Experiments and recommendations on how to process steel after forging. Hardness and toughness measurements along with images of the microstructure. There is a YouTube video as well as an article that has more details.

Article: How to Thermal Cycle Knife Steel - Knife Steel Nerds

Video:


----------



## Kippington (Aug 29, 2021)

I can't even begin to imagine the amount of work that went into this. Thank you for sharing!


----------



## captaincaed (Aug 29, 2021)

Vid was great, as was the recent interview. Love the combination of simplicity without sacrificing detail.


----------



## inferno (Sep 11, 2021)

hi larrin. i'm working with 52100 now. from large diameter round bearing stock. so i have to flatten these. i take these up to yellow with acetylene. so it i can bend/bang them straight.

tried to simply take these to unmagnetic once, then air cool. then harden. 1 shade above unmagnetic. warped like fukn crazy. and it was totally unusable. 
---------------

then tried a very high temp one shot "normalizing" with acetylene after flattening. to get all tensions out. up to maybe light yellow. almost white.

then 3 cycles to just above unmagnetic, then air cool. in open air. now, hardening these i take them to like 1-2 shades above unmagnetic. dunk in a mix of hot hydraulic oil and motor oil. comes out hard as glass. and cracking these parts shows a grain size of almost 0. i cant ever see any grain. its just dull gray.
but its 0% unrepeatable i guess. i do this all by eye. with acetylene and propane.

after tempering 2x at 180C my bacho files just skid along. 

yeah thats some anecdotal data for you. i feel i did good though.


----------



## inferno (Sep 11, 2021)

hey if it works it works.


----------



## Larrin (Sep 13, 2021)

inferno said:


> hi larrin. i'm working with 52100 now. from large diameter round bearing stock. so i have to flatten these. i take these up to yellow with acetylene. so it i can bend/bang them straight.
> 
> tried to simply take these to unmagnetic once, then air cool. then harden. 1 shade above unmagnetic. warped like fukn crazy. and it was totally unusable.
> ---------------
> ...


The term is nonmagnetic rather than unmagnatic.

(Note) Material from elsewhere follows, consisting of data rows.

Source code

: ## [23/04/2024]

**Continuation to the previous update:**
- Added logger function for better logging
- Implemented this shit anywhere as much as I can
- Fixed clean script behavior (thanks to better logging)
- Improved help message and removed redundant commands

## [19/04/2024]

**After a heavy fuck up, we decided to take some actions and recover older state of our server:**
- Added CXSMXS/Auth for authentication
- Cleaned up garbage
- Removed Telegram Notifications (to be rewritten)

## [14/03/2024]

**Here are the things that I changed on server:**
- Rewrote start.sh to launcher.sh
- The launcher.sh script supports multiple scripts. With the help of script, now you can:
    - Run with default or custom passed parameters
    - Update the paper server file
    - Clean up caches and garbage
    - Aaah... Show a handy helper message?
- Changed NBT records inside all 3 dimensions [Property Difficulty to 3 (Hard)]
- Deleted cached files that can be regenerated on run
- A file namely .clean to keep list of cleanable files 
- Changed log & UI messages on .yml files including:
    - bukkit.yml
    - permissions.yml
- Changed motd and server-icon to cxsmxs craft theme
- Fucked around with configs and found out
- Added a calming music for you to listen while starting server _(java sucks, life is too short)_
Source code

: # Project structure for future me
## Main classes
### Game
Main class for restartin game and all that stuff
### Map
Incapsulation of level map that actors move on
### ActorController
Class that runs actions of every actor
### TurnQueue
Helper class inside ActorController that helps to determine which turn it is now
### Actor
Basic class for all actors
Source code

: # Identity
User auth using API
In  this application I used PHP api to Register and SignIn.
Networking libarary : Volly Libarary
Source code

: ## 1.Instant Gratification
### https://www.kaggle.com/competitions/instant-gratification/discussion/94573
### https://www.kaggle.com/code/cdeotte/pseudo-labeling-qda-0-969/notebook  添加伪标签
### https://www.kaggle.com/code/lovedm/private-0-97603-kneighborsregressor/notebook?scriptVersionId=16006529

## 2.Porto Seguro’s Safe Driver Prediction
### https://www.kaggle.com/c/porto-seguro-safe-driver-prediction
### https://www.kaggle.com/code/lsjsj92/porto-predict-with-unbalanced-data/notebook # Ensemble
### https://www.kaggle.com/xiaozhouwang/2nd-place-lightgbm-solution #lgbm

In the first case you heated to nonmagnetic instead of normalizing? Why?

Why are you heating with an acetylene torch? That leads to uneven heating which then leads to warping, etc. 

Why use hydraulic oil/motor oil? 

Why create extra problems for yourself?


----------



## inferno (Sep 16, 2021)

Larrin said:


> The term is nonmagnetic rather than unmagnatic.
> 
> In the first case you heated to nonmagnetic instead of normalizing? Why?
> 
> ...



yes of course is nonmagnetic 

i had already taken the steel way above nonmagnetic, around forging temps i guess, when flattening it.
then i took it just above non magnetic once. and it didn't work out. it warped in the quench.

i use the acetylene because its free and i do it at work. when i get payed.  and its fast. very very fast.

i use hydraulic oil and motor oil since this is what i have access to for free.

because free is free. 0 money spent. and its even better if i can do it all at work.


----------